Depth-Resolved Variations of Cultivable Bacteria and Their Extracellular Enzymes in the Water Column of the New Britain Trench

Marine microorganisms and their extracellular enzymes (ECEs) play an important role in the remineralization of organic material by hydrolyzing high-molecular-weight substrates to sizes sufficiently small to be transported through cell membrane, yet the diversity of the enzyme-producing bacteria and the types of ECEs involved in the degradation process are largely unknown. In this work, we investigated the diversity of cultivable bacteria and their ECEs and the potential activities of aminopeptidase in the water column at eight different depths of the New Britain Trench. There was a great diversity of cultivable bacteria and ECEs, and depth appears an important driver of the diversity. The 16S rRNA sequence analysis revealed that the cultivable bacteria were affiliated mostly with the phyla Proteobacteria and Actinobacteria, and the predominant genera were Pseudoalteromonas (62.7%) and Halomonas (17.3%). Moreover, 70.7% of the isolates were found to produce hydrolytic zone on casein and gelatin plates, in which Pseudoalteromonas was the predominant group, exhibiting relatively high protease production.

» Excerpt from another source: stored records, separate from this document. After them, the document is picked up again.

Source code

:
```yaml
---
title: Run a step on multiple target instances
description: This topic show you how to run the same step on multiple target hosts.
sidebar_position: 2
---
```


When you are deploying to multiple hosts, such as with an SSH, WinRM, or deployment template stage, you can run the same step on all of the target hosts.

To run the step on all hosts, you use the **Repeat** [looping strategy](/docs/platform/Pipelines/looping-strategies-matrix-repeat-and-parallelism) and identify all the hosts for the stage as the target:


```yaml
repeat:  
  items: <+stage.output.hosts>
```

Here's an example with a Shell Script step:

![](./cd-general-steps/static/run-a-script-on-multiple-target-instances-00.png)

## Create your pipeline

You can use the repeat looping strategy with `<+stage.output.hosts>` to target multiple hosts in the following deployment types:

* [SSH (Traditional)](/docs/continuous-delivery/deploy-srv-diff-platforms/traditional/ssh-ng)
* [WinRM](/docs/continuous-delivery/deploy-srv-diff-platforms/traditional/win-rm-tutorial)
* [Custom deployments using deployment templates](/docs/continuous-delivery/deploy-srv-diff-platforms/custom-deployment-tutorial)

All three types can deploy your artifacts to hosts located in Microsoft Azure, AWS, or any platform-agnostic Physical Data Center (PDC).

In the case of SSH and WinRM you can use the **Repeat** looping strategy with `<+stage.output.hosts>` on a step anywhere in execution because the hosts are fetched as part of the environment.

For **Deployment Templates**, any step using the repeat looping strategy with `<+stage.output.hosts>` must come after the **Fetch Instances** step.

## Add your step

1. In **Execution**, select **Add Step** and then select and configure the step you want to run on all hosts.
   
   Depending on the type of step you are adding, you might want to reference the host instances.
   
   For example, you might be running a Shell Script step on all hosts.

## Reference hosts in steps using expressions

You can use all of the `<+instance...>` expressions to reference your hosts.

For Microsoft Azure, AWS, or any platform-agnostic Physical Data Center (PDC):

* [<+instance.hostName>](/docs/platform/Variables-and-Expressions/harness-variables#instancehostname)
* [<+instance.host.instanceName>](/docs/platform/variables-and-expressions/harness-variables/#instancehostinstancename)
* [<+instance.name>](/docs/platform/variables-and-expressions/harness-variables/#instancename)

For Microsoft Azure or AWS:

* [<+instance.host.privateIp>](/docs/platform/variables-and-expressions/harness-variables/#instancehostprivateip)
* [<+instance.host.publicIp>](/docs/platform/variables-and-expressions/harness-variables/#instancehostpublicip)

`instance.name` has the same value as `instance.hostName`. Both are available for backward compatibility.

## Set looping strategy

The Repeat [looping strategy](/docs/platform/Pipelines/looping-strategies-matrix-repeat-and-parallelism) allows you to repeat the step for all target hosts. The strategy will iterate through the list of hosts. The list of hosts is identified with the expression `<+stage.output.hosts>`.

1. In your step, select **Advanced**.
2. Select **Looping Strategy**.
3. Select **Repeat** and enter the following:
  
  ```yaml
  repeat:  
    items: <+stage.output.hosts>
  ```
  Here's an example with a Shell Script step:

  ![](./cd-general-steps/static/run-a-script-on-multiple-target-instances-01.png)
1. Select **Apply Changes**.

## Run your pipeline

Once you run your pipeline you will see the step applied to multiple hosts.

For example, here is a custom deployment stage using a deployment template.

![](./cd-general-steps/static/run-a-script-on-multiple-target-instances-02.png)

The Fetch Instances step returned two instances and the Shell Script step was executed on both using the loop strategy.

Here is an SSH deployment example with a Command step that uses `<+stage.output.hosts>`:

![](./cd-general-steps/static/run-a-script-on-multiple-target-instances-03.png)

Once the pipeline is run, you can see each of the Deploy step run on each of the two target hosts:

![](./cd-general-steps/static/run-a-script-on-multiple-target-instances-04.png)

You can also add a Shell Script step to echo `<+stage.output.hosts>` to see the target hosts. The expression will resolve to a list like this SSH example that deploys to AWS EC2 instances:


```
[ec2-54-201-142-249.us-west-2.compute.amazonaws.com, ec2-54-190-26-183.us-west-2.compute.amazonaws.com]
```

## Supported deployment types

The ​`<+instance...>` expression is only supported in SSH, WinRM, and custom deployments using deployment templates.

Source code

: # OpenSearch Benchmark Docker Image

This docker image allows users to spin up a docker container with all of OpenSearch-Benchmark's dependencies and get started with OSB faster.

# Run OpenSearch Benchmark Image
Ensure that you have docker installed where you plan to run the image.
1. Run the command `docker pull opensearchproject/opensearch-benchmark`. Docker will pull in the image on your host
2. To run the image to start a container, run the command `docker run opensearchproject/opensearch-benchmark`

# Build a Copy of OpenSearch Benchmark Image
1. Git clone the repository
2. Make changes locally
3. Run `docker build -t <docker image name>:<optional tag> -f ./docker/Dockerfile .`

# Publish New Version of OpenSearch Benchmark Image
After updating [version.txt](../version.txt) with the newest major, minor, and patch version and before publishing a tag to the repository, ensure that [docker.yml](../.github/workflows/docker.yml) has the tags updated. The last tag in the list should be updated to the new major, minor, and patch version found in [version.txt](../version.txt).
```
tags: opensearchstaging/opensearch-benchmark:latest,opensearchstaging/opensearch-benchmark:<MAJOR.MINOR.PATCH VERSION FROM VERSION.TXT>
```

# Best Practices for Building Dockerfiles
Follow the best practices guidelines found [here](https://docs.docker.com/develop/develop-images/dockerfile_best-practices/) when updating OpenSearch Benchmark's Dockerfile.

Inhibitor analysis showed that the extracellular proteases from the isolated bacteria were serine proteases in the surface water and metalloproteases in the deep water. Meanwhile, the V-max and K-m of aminopeptidase exhibited a maximum in the surface water and low values in the deep bathy- and abyssopelagic water, indicating lower rates of hydrolysis and higher substrate affinity in the deeper waters. These results shed new insights into the diversity of the cultivable bacteria and bacterial ECEs and their likely biogeochemical functions in the trench environment.